Spam and botnets at an all time high

Spam volumes have increased 141 percent since March, continuing the longest streak of increasing spam volumes ever, according to McAfee’s Q2 Threats Report. The report also highlights the dramatic expansion of botnets and the threat from Auto-Run malware.

More than 14 million computers have been enslaved by cybercriminal botnets, a 16 percent increase over last quarter’s rise. The report confirmed McAfee’s first quarter prediction that the surge in botnet growth would send spam levels to new heights, surpassing their previous peak in October 2008 before the takedown of the spam-hosting ISP McColo.

McAfee researchers also found that, over the course of 30 days, Auto-Run malware had infected more than 27 million files. Auto-Run malware, which exploits Windows’ Auto-Run capabilities, does not require any user clicks to activate, and is most often spread through portable USB and storage devices. The rate of detection surpasses even that of the infamous Conficker worm by 400 percent, making Auto-Run the number one piece of malware detected around the world.

Botnet growth drives cyberattacks, spam growth

Fourteen million additional computers have been turned into botnets this quarter. That averages to more than 150,000 computers infected every day, or 20 percent of the personal computers bought daily (Source: Gartner 2009). South Korea displayed the largest boost in bot activity; the nation saw a 45 percent increase in new infected computers over the last quarter. Such botnets were used to execute the DDoS cyberattacks against the White House, the New York Stock Exchange and South Korean government Web sites in early July.

While the growth in South Korea is substantial, it only accounts for less than four percent of the world’s new bots.
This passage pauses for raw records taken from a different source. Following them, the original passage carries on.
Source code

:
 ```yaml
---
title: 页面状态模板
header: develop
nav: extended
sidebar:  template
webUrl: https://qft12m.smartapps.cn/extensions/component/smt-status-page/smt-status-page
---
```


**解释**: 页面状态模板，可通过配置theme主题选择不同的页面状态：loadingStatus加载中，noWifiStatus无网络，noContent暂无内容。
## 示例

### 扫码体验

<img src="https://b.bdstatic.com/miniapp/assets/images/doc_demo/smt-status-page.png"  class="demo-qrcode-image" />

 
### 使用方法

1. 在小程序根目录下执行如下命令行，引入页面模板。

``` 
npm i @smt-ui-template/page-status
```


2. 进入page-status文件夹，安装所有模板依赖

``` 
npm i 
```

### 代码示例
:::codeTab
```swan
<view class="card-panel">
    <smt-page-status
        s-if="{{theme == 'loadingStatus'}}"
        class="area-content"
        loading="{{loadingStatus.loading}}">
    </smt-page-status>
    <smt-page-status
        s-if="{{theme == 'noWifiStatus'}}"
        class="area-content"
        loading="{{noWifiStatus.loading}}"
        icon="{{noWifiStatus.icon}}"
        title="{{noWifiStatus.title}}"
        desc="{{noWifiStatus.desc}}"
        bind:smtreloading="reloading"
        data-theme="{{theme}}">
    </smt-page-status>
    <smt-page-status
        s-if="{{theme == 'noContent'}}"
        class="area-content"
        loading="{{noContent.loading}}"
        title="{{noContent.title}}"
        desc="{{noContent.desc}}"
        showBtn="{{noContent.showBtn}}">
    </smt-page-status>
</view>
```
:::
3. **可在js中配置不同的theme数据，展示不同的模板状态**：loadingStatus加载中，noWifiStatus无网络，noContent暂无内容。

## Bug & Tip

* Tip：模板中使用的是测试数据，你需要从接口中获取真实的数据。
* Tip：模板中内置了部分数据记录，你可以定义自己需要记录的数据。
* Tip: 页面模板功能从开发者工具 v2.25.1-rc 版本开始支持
The United States tops the list with 15 percent of the new zombie computers.

Botnet expansion is also the main driver in the increasing volume of spam, which is now 92 percent of all email. Spam volumes have now exceeded the highest volume on record by 20 percent, increasing at a steady rate of roughly 33 percent each month. In other words, spam volumes grow by over 117 billion emails every day.

Cybercrime as a service

As the number of bots continues to grow, malware writers have begun to offer malicious software as a service to those who control botnets. By exchanging or selling resources, cybercriminals distribute new malware to wider audiences instantaneously. Programs like Zeus – an easy-to-use Trojan creation tool – continue to make the creation and management of malware even easier.

Cybercriminals target Twitter and social networks

Twitter’s growth in popularity has made it a new target for cybercriminals in the last three months. Malware like the “Mikeey” worm and new variations of the Koobface Trojan attack users through tweets and abbreviated URLs.

Spam Twitter accounts are becoming increasingly prevalent. Twitter administrative accounts have also been hacked on multiple occasions, giving cybercriminals access to the private accounts of celebrities and politicians, such as Britney Spears and Barack Obama and even allowing for the publication of sensitive internal strategy and finance documents to be posted on the Web.